___ Records supplied ___
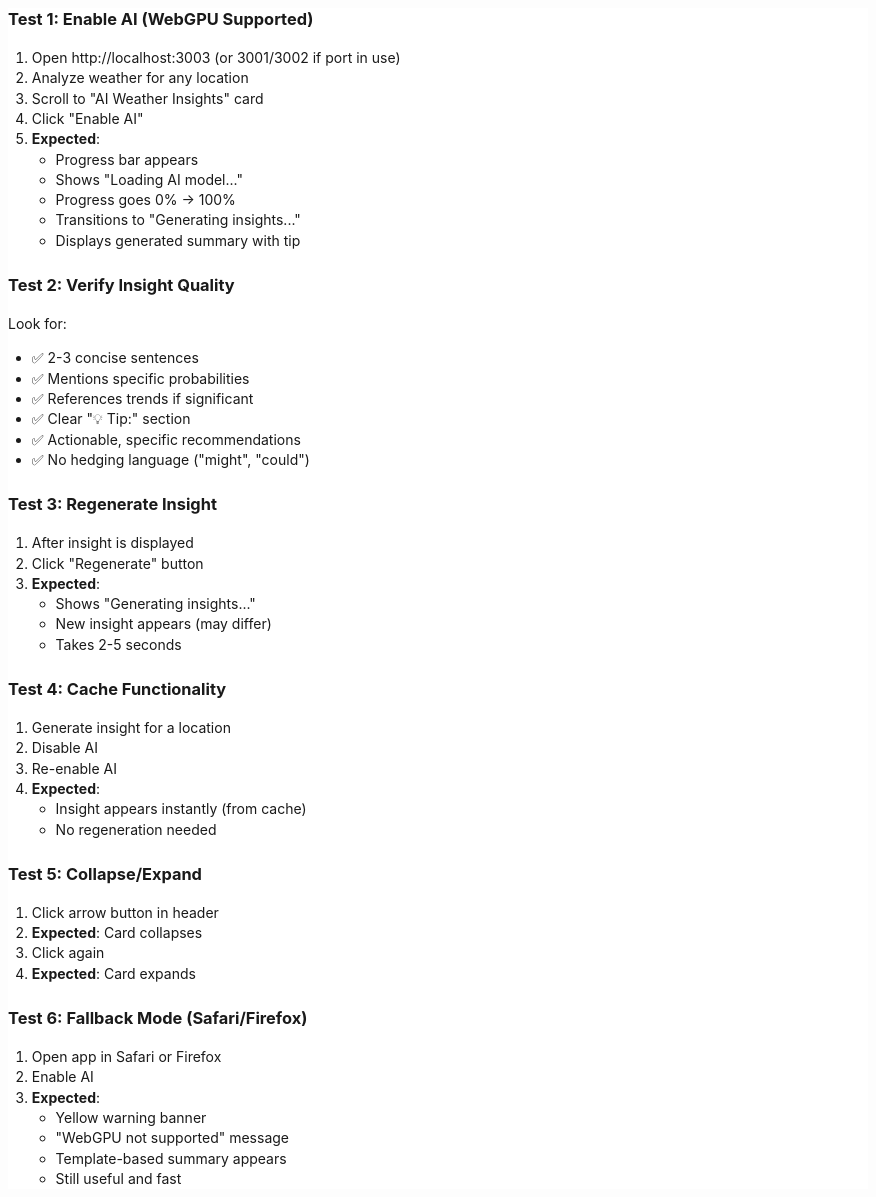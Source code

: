 ### **Test 1: Enable AI (WebGPU Supported)**

1. Open http://localhost:3003 (or 3001/3002 if port in use)
2. Analyze weather for any location
3. Scroll to "AI Weather Insights" card
4. Click "Enable AI"
5. **Expected**: 
   - Progress bar appears
   - Shows "Loading AI model..."
   - Progress goes 0% → 100%
   - Transitions to "Generating insights..."
   - Displays generated summary with tip

### **Test 2: Verify Insight Quality**

Look for:
- ✅ 2-3 concise sentences
- ✅ Mentions specific probabilities
- ✅ References trends if significant
- ✅ Clear "💡 Tip:" section
- ✅ Actionable, specific recommendations
- ✅ No hedging language ("might", "could")

### **Test 3: Regenerate Insight**

1. After insight is displayed
2. Click "Regenerate" button
3. **Expected**:
   - Shows "Generating insights..."
   - New insight appears (may differ)
   - Takes 2-5 seconds

### **Test 4: Cache Functionality**

1. Generate insight for a location
2. Disable AI
3. Re-enable AI
4. **Expected**:
   - Insight appears instantly (from cache)
   - No regeneration needed

### **Test 5: Collapse/Expand**

1. Click arrow button in header
2. **Expected**: Card collapses
3. Click again
4. **Expected**: Card expands

### **Test 6: Fallback Mode (Safari/Firefox)**

1. Open app in Safari or Firefox
2. Enable AI
3. **Expected**:
   - Yellow warning banner
   - "WebGPU not supported" message
   - Template-based summary appears
   - Still useful and fast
___
Exercise: Every line of the listing that holds "Progress" is to be counted; give only the resulting number.

Expected answer: 2